Which brings me back to Albert O. Hirschman. A good twenty years after I read Exit, Voice, and Loyalty – okay, I admit it, it was more like thirty years, I came across a great biography of Hirschman’s life, Worldly Philosopher: The Odyssey of Albert O. Hirschman by Jeremy Adelman. By then, I was running a software company, which is perhaps not the ideal time to pick up a book of more than 650 pages; then again, it took me over a year to read the book and it helped me get back to sleep more than a few nights.
It turns out that Hirschman led a fascinating life – with plenty of decisions about exit, voice, and loyalty. Of Jewish descent, he fled Berlin in 1933 – a savvy exit if there ever was one- and became quite adept at forging identities and passports, a very useful skill at the time. He emigrated to the United States where he became an international development economist, and he spent a great deal of time advising South American governments. Hirschman led a relentlessly curious life, believing deeply in learning and discovery.

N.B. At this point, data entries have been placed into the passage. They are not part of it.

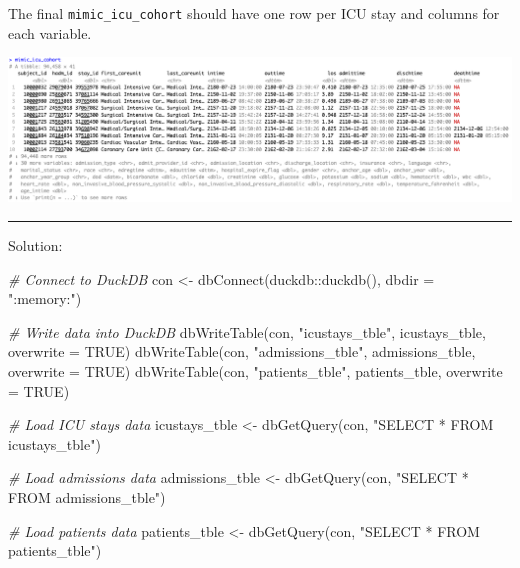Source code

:\documentclass[
]{article}
\newenvironment{Shaded}{\begin{snugshade}}{\end{snugshade}}
\newcommand{\AttributeTok}[1]{\textcolor[rgb]{0.77,0.63,0.00}{#1}}
\newcommand{\CommentTok}[1]{\textcolor[rgb]{0.56,0.35,0.01}{\textit{#1}}}
\newcommand{\ConstantTok}[1]{\textcolor[rgb]{0.00,0.00,0.00}{#1}}
\newcommand{\FunctionTok}[1]{\textcolor[rgb]{0.00,0.00,0.00}{#1}}
\newcommand{\NormalTok}[1]{\textcolor[rgb]{0.00,0.00,0.00}{#1}}
\newcommand{\OtherTok}[1]{\textcolor[rgb]{0.56,0.35,0.01}{#1}}
\newcommand{\SpecialCharTok}[1]{\textcolor[rgb]{0.00,0.00,0.00}{#1}}
\newcommand{\StringTok}[1]{\textcolor[rgb]{0.31,0.60,0.02}{#1}}
\begin{document}
The final \texttt{mimic\_icu\_cohort} should have one row per ICU stay
and columns for each variable.

\includegraphics{images/mimic_icu_cohort.png}

\begin{center}\rule{0.5\linewidth}{0.5pt}\end{center}

Solution:

\begin{Shaded}
\begin{Highlighting}[]
\CommentTok{\# Connect to DuckDB}
\NormalTok{con }\OtherTok{\textless{}{-}} \FunctionTok{dbConnect}\NormalTok{(duckdb}\SpecialCharTok{::}\FunctionTok{duckdb}\NormalTok{(), }\AttributeTok{dbdir =} \StringTok{":memory:"}\NormalTok{)}

\CommentTok{\# Write data into DuckDB}
\FunctionTok{dbWriteTable}\NormalTok{(con, }\StringTok{"icustays\_tble"}\NormalTok{, icustays\_tble, }\AttributeTok{overwrite =} \ConstantTok{TRUE}\NormalTok{)}
\FunctionTok{dbWriteTable}\NormalTok{(con, }\StringTok{"admissions\_tble"}\NormalTok{, admissions\_tble, }\AttributeTok{overwrite =} \ConstantTok{TRUE}\NormalTok{)}
\FunctionTok{dbWriteTable}\NormalTok{(con, }\StringTok{"patients\_tble"}\NormalTok{, patients\_tble, }\AttributeTok{overwrite =} \ConstantTok{TRUE}\NormalTok{)}

\CommentTok{\# Load ICU stays data}
\NormalTok{icustays\_tble }\OtherTok{\textless{}{-}} \FunctionTok{dbGetQuery}\NormalTok{(con, }\StringTok{"SELECT * FROM icustays\_tble"}\NormalTok{)}

\CommentTok{\# Load admissions data}
\NormalTok{admissions\_tble }\OtherTok{\textless{}{-}} \FunctionTok{dbGetQuery}\NormalTok{(con, }\StringTok{"SELECT * FROM admissions\_tble"}\NormalTok{)}

\CommentTok{\# Load patients data}
\NormalTok{patients\_tble }\OtherTok{\textless{}{-}} \FunctionTok{dbGetQuery}\NormalTok{(con, }\StringTok{"SELECT * FROM patients\_tble"}\NormalTok{)}
\end{Highlighting}
\end{Shaded}
\end{document}
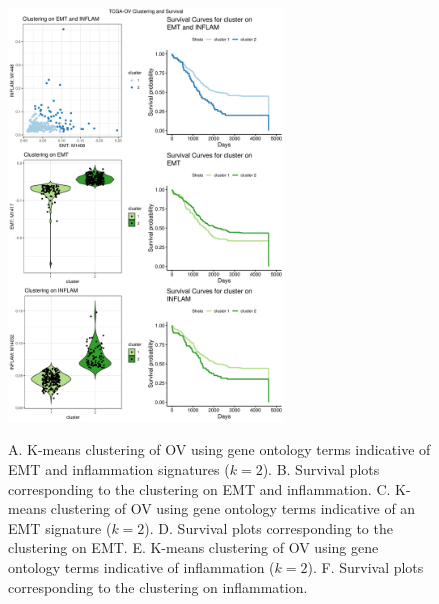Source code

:\documentclass[11pt]{article}
\begin{document}
\begin{figure}
\center
{\includegraphics[width=0.65\textwidth]{Figure6/OV.pdf}}
\caption{A. K-means clustering of OV using gene ontology terms indicative of EMT and inflammation signatures ($k=2$).
B. Survival plots corresponding to the clustering on EMT and inflammation.
C. K-means clustering of OV using gene ontology terms indicative of an EMT signature ($k=2$).
D. Survival plots corresponding to the clustering on EMT.
E. K-means clustering of OV using gene ontology terms indicative of inflammation ($k=2$).
F. Survival plots corresponding to the clustering on inflammation.}
\label{fig:OV}
\end{figure}

\end{document}
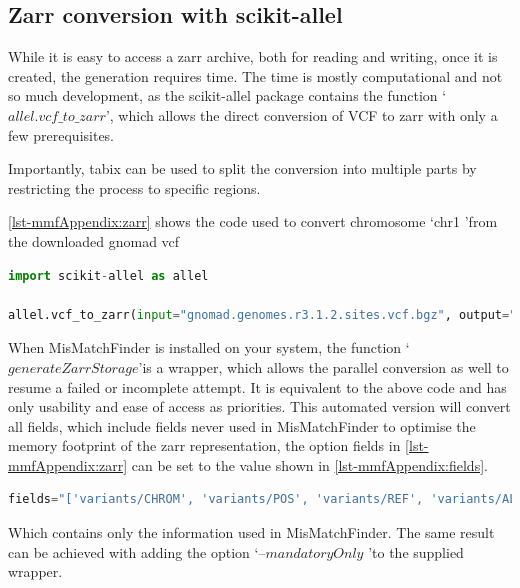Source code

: \subsection{Zarr conversion with scikit-allel}
\label{ch-mmfAppendix:zarr}
While it is easy to access a zarr archive, both for reading and writing, once it is created, the generation requires time. The time is mostly computational and not so much development, as the scikit-allel package contains the function \lq$allel.vcf\_to\_zarr$\rq, which allows the direct conversion of VCF to zarr with only a few prerequisites. 

Importantly, tabix \cite{Li2011} can be used to split the conversion into multiple parts by restricting the process to specific regions.

\autoref{lst-mmfAppendix:zarr} shows the code used to convert chromosome \lq chr1 \rq from the downloaded gnomad vcf

\begin{lstlisting}[language=Python, caption=scikit-allel conversion vcf\_to\_zarr, label={lst-mmfAppendix:zarr}]
import scikit-allel as allel

allel.vcf_to_zarr(input="gnomad.genomes.r3.1.2.sites.vcf.bgz", output="/out/put/folder/",  group="chr1", region="chr1", fields="*")
\end{lstlisting}

When MisMatchFinder is installed on your system, the function \lq$generateZarrStorage$\rq is a wrapper, which allows the parallel conversion as well to resume a failed or incomplete attempt. It is equivalent to the above code and has only usability and ease of access as priorities. This automated version will convert all fields, which include fields never used in MisMatchFinder to optimise the memory footprint of the zarr representation, the option fields in \autoref{lst-mmfAppendix:zarr} can be set to the value shown in \autoref{lst-mmfAppendix:fields}.
\begin{lstlisting}[language=Python, caption=field options for reduced memory, label={lst-mmfAppendix:fields}]
fields="['variants/CHROM', 'variants/POS', 'variants/REF', 'variants/ALT', 'variants/AF', 'variants/FILTER_PASS']"
\end{lstlisting}
Which contains only the information used in MisMatchFinder. The same result can be achieved with adding the option \lq --$mandatoryOnly$ \rq to the supplied wrapper.


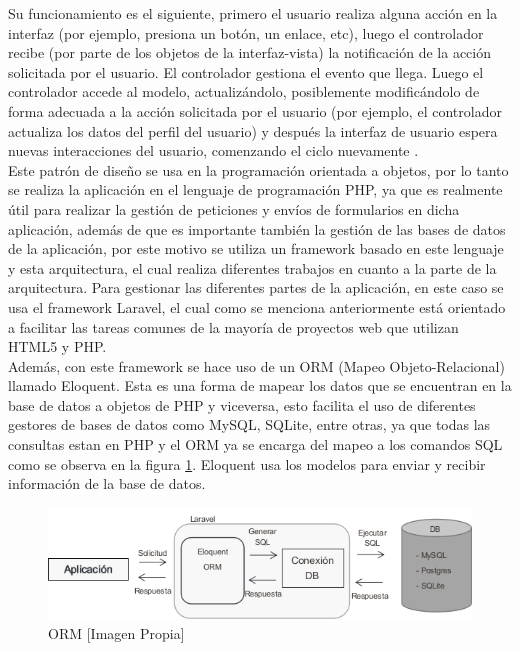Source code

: Su funcionamiento es el siguiente, primero el usuario realiza alguna acción en la interfaz (por ejemplo, presiona un botón, un enlace, etc), luego el controlador recibe (por parte de los objetos de la interfaz-vista) la notificación de la acción solicitada por el usuario. El controlador gestiona el evento que llega. Luego el controlador accede al modelo, actualizándolo, posiblemente modificándolo de forma adecuada a la acción solicitada por el usuario (por ejemplo, el controlador actualiza los datos del perfil del usuario) y después la interfaz de usuario espera nuevas interacciones del usuario, comenzando el ciclo nuevamente \cite{MVC2}.\\

Este patrón de diseño se usa en la programación orientada a objetos, por lo tanto se realiza la aplicación en el lenguaje de programación PHP, ya que es realmente útil para realizar la gestión de peticiones y envíos de formularios en dicha aplicación, además de que es importante también la gestión de las bases de datos de la aplicación, por este motivo se utiliza un framework basado en este lenguaje y esta arquitectura, el cual realiza diferentes trabajos en cuanto a la parte de la arquitectura. Para gestionar las diferentes partes de la aplicación, en este caso se usa el framework Laravel, el cual como se menciona anteriormente está orientado a facilitar las tareas comunes de la mayoría de proyectos web que utilizan HTML5 y PHP.\\

Además, con este framework se hace uso de un ORM (Mapeo Objeto-Relacional) llamado Eloquent. Esta es una forma de mapear los datos que se encuentran en la base de datos a objetos de PHP y viceversa, esto facilita el uso de diferentes gestores de bases de datos como MySQL, SQLite, entre otras, ya que todas las consultas estan en PHP y el ORM ya se encarga del mapeo a los comandos SQL como se observa en la figura \ref{fig:orm}. Eloquent usa los modelos para enviar y recibir información de la base de datos\cite{Eloq}.\\

\begin{figure}[H]
	\centering
	\caption[ORM]{ORM [Imagen Propia]}
	\label{fig:orm}
	\includegraphics[width=0.7\linewidth]{Imagenes/ORM}
\end{figure}

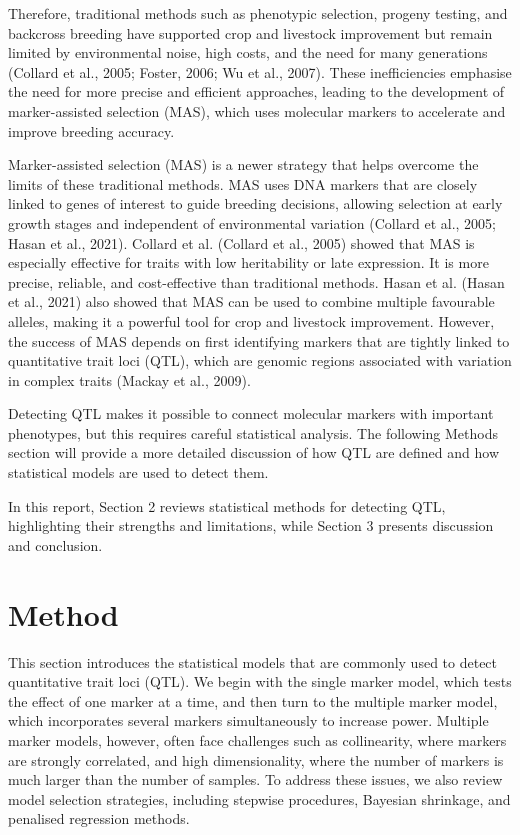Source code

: \documentclass[
  letterpaper,
  DIV=11,
  numbers=noendperiod]{scrartcl}
\begin{document}
Therefore, traditional methods such as phenotypic selection, progeny
testing, and backcross breeding have supported crop and livestock
improvement but remain limited by environmental noise, high costs, and
the need for many generations (Collard et al., 2005; Foster, 2006; Wu et
al., 2007). These inefficiencies emphasise the need for more precise and
efficient approaches, leading to the development of marker-assisted
selection (MAS), which uses molecular markers to accelerate and improve
breeding accuracy.

Marker-assisted selection (MAS) is a newer strategy that helps overcome
the limits of these traditional methods. MAS uses DNA markers that are
closely linked to genes of interest to guide breeding decisions,
allowing selection at early growth stages and independent of
environmental variation (Collard et al., 2005; Hasan et al., 2021).
Collard et al. (Collard et al., 2005) showed that MAS is especially
effective for traits with low heritability or late expression. It is
more precise, reliable, and cost-effective than traditional methods.
Hasan et al. (Hasan et al., 2021) also showed that MAS can be used to
combine multiple favourable alleles, making it a powerful tool for crop
and livestock improvement. However, the success of MAS depends on first
identifying markers that are tightly linked to quantitative trait loci
(QTL), which are genomic regions associated with variation in complex
traits (Mackay et al., 2009).

Detecting QTL makes it possible to connect molecular markers with
important phenotypes, but this requires careful statistical analysis.
The following Methods section will provide a more detailed discussion of
how QTL are defined and how statistical models are used to detect them.

In this report, Section 2 reviews statistical methods for detecting QTL,
highlighting their strengths and limitations, while Section 3 presents
discussion and conclusion.

\section{Method}\label{method}

This section introduces the statistical models that are commonly used to
detect quantitative trait loci (QTL). We begin with the single marker
model, which tests the effect of one marker at a time, and then turn to
the multiple marker model, which incorporates several markers
simultaneously to increase power. Multiple marker models, however, often
face challenges such as collinearity, where markers are strongly
correlated, and high dimensionality, where the number of markers is much
larger than the number of samples. To address these issues, we also
review model selection strategies, including stepwise procedures,
Bayesian shrinkage, and penalised regression methods.
\end{document}
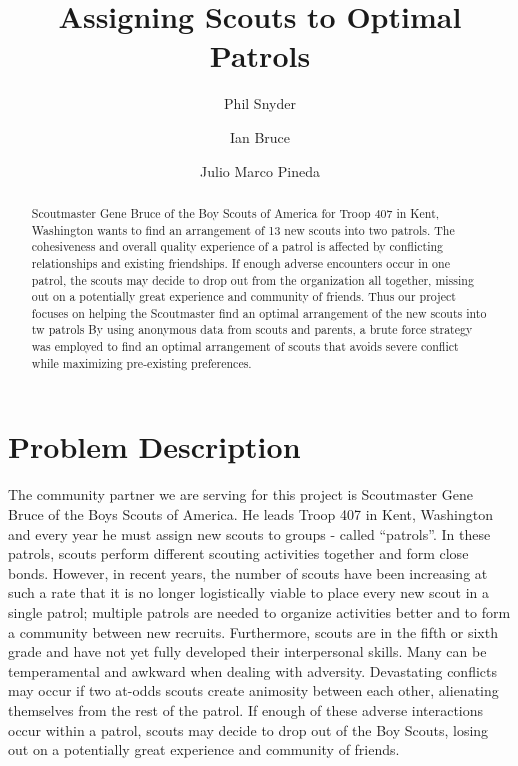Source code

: \documentclass{amsart}
\theoremstyle{definition}
\theoremstyle{remark}
\numberwithin{equation}{section}
\begin{document}
\title{Assigning Scouts to Optimal Patrols}
\author{Phil Snyder}
\author{Ian Bruce}
\author{Julio Marco Pineda}

\begin{abstract}
Scoutmaster Gene Bruce of the Boy Scouts of America for Troop 407 in Kent, Washington wants to find an arrangement of 13 new scouts into two patrols. The cohesiveness and overall quality experience of a patrol is affected by conflicting relationships and existing friendships. If enough adverse encounters occur in one patrol, the scouts may decide to drop out from the organization all together, missing out on a potentially great experience and community of friends. Thus our project focuses on helping the Scoutmaster find an optimal arrangement of the new scouts into tw patrols By using anonymous data from scouts and parents, a brute force strategy was employed to find an optimal arrangement of scouts that avoids severe conflict while maximizing pre-existing preferences. 
\end{abstract}

\maketitle
\section*{Problem Description}
The community partner we are serving for this project is Scoutmaster Gene Bruce of the Boys Scouts of America. He leads Troop 407 in Kent, Washington and every year he must assign new scouts to groups - called ``patrols''. In these patrols, scouts perform different scouting activities together and form close bonds. However, in recent years, the number of scouts have been increasing at such a rate that it is no longer logistically viable to place every new scout in a single patrol; multiple patrols are needed to organize activities better and to form a community between new recruits. Furthermore, scouts are in the fifth or sixth grade and have not yet fully developed their interpersonal skills. Many can be temperamental and awkward when dealing with adversity. Devastating conflicts may occur if two at-odds scouts create animosity between each other, alienating themselves from the rest of the patrol. If enough of these adverse interactions occur within a patrol, scouts may decide to drop out of the Boy Scouts, losing out on a potentially great experience and community of friends.
\end{document}
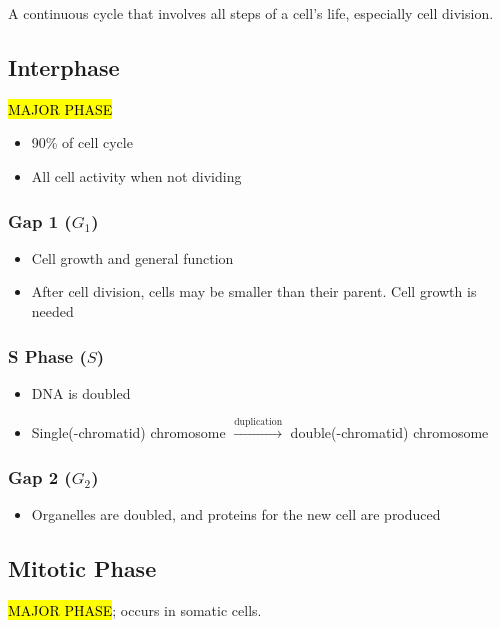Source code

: \documentclass[a4paper,12pt]{article}
\begin{document}
A continuous cycle that involves all steps of a cell's life, especially cell division.

\subsection{Interphase}

\hl{MAJOR PHASE}

\begin{itemize}
    \item{90\% of cell cycle}
    \item{All cell activity when not dividing}
\end{itemize}

\subsubsection{Gap 1 ($G_1$)}
\begin{itemize}
    \item{Cell growth and general function}
    \item{After cell division, cells may be smaller than their parent. Cell growth is needed}
\end{itemize}

\subsubsection{S Phase ($S$)}
\begin{itemize}
    \item{DNA is doubled}
    \item{Single(-chromatid) chromosome $\xrightarrow{\textrm{duplication}}$ double(-chromatid) chromosome}
\end{itemize}

\subsubsection{Gap 2 ($G_2$)}
\begin{itemize}
    \item{Organelles are doubled, and proteins for the new cell are produced}
\end{itemize}

\pagebreak

\subsection{Mitotic Phase}\noindent

\hl{MAJOR PHASE}; occurs in somatic cells.
\end{document}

He was also massively distrustful of any academic theory that was not field-tested. Adelman, his biographer, wrote of Hirschman, “Underneath it all, Hirschman had a sense that human actions and choices were the engine of social possibilities and that any history of possible futures … starts its life as an observation of the human by another human.”
As you read about him you understand that when Hirschman wrote of exit, voice and loyalty, he was writing not only about organizations but also about whether to abandon or stay in a country. And his own life was an elaborate case study of such choices. He believed that humans could improve themselves and their decisions over time. But he also believed that many life choices and economic decisions have unintended consequences and side-effects – which are often more consequential than the original choice.
Hirschman lived to be 97 and he lived a big life. For him, for you, for me, the choices never stop as long as we are alive. We can only make them as best we can in the moment.
So, what will it be for you – exit, voice, or loyalty?
Patricia Insley
Hi, Doug – I love this philosophy – from an Economist, no less! – and would add one more reason to “exit” – and that is for growth. There are times when, despite a good organization/support network/path to success, that doing something else is an opportunity to learn, grow, and challenge oneself. People should have the courage to take on a new challenge even though there are not environmental forces pushing them away. Or maybe that’s just my excuse for having changed jobs so many times in my career!!??!!